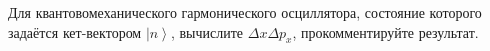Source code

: \documentclass[__main__.tex]{subfiles}
\begin{document}
Для квантовомеханического гармонического осциллятора, состояние которого задаётся кет-вектором $\left|n\right>$, вычислите $\Delta{x}\Delta{p_x}$, прокомментируйте результат.\\ 

\end{document}
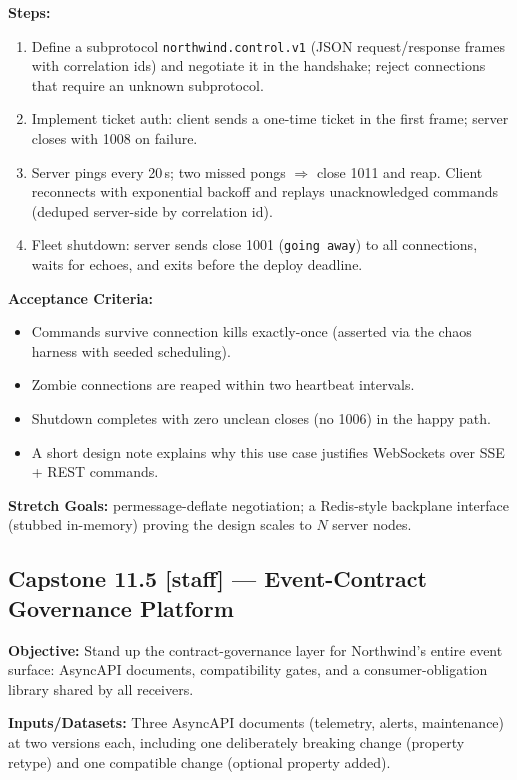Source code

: \textbf{Steps:}
\begin{enumerate}
  \item Define a subprotocol \texttt{northwind.control.v1} (JSON
        request/response frames with correlation ids) and negotiate it in
        the handshake; reject connections that require an unknown
        subprotocol.
  \item Implement ticket auth: client sends a one-time ticket in the first
        frame; server closes with 1008 on failure.
  \item Server pings every 20\,s; two missed pongs $\Rightarrow$ close 1011
        and reap. Client reconnects with exponential backoff and replays
        unacknowledged commands (deduped server-side by correlation id).
  \item Fleet shutdown: server sends close 1001 (\texttt{going away}) to all
        connections, waits for echoes, and exits before the deploy deadline.
\end{enumerate}

\textbf{Acceptance Criteria:}
\begin{itemize}[label=$\square$]
  \item Commands survive connection kills exactly-once (asserted via the
        chaos harness with seeded scheduling).
  \item Zombie connections are reaped within two heartbeat intervals.
  \item Shutdown completes with zero unclean closes (no 1006) in the happy
        path.
  \item A short design note explains why this use case justifies WebSockets
        over SSE + REST commands.
\end{itemize}

\textbf{Stretch Goals:} permessage-deflate negotiation; a Redis-style
backplane interface (stubbed in-memory) proving the design scales to $N$
server nodes.

\subsection{Capstone 11.5 [staff] --- Event-Contract Governance Platform}

\textbf{Objective:} Stand up the contract-governance layer for Northwind's
entire event surface: AsyncAPI documents, compatibility gates, and a
consumer-obligation library shared by all receivers.

\textbf{Inputs/Datasets:} Three AsyncAPI documents (telemetry, alerts,
maintenance) at two versions each, including one deliberately breaking change
(property retype) and one compatible change (optional property added).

◇ ◇ ◇ ◇ ◇ ◇ ◇

**TASK DESCRIPTION**: Lines wanted from the listing above: the line with "over SSE + REST commands." up to and including the line with "server nodes.". Please write them out exactly, adding nothing else.

**REPLY TO THE TASK**:
        over SSE + REST commands.
\end{itemize}

\textbf{Stretch Goals:} permessage-deflate negotiation; a Redis-style
backplane interface (stubbed in-memory) proving the design scales to $N$
server nodes.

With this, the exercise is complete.